• Data for review
○ ○ ○ ○
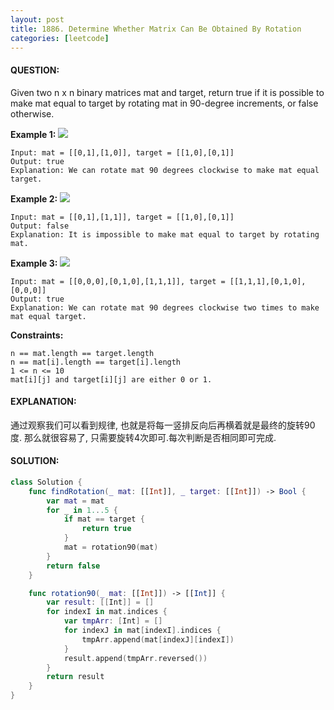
 ```yaml
---
layout: post
title: 1886. Determine Whether Matrix Can Be Obtained By Rotation
categories: [leetcode]
---
```

#### QUESTION:
Given two n x n binary matrices mat and target, return true if it is possible to make mat equal to target by rotating mat in 90-degree increments, or false otherwise.

 

__Example 1:__
![](https://assets.leetcode.com/uploads/2021/05/20/grid3.png)
```
Input: mat = [[0,1],[1,0]], target = [[1,0],[0,1]]
Output: true
Explanation: We can rotate mat 90 degrees clockwise to make mat equal target.
```
__Example 2:__
![](https://assets.leetcode.com/uploads/2021/05/20/grid4.png)
```
Input: mat = [[0,1],[1,1]], target = [[1,0],[0,1]]
Output: false
Explanation: It is impossible to make mat equal to target by rotating mat.
```
__Example 3:__
![](https://assets.leetcode.com/uploads/2021/05/26/grid4.png)
```
Input: mat = [[0,0,0],[0,1,0],[1,1,1]], target = [[1,1,1],[0,1,0],[0,0,0]]
Output: true
Explanation: We can rotate mat 90 degrees clockwise two times to make mat equal target.
```
 

__Constraints:__
```
n == mat.length == target.length
n == mat[i].length == target[i].length
1 <= n <= 10
mat[i][j] and target[i][j] are either 0 or 1.
```
#### EXPLANATION:

通过观察我们可以看到规律, 也就是将每一竖排反向后再横着就是最终的旋转90度. 那么就很容易了, 只需要旋转4次即可.每次判断是否相同即可完成.

#### SOLUTION:
```swift
class Solution {
    func findRotation(_ mat: [[Int]], _ target: [[Int]]) -> Bool {
        var mat = mat
        for _ in 1...5 {
            if mat == target {
                return true
            }
            mat = rotation90(mat)
        }
        return false
    }

    func rotation90(_ mat: [[Int]]) -> [[Int]] {
        var result: [[Int]] = []
        for indexI in mat.indices {
            var tmpArr: [Int] = []
            for indexJ in mat[indexI].indices {
                tmpArr.append(mat[indexJ][indexI])
            }
            result.append(tmpArr.reversed())
        }
        return result
    }
}
```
○ ○ ○ ○
Look over the listing above. Pick out and copy every line that includes "false".

• Response
Given two n x n binary matrices mat and target, return true if it is possible to make mat equal to target by rotating mat in 90-degree increments, or false otherwise.
Output: false
        return false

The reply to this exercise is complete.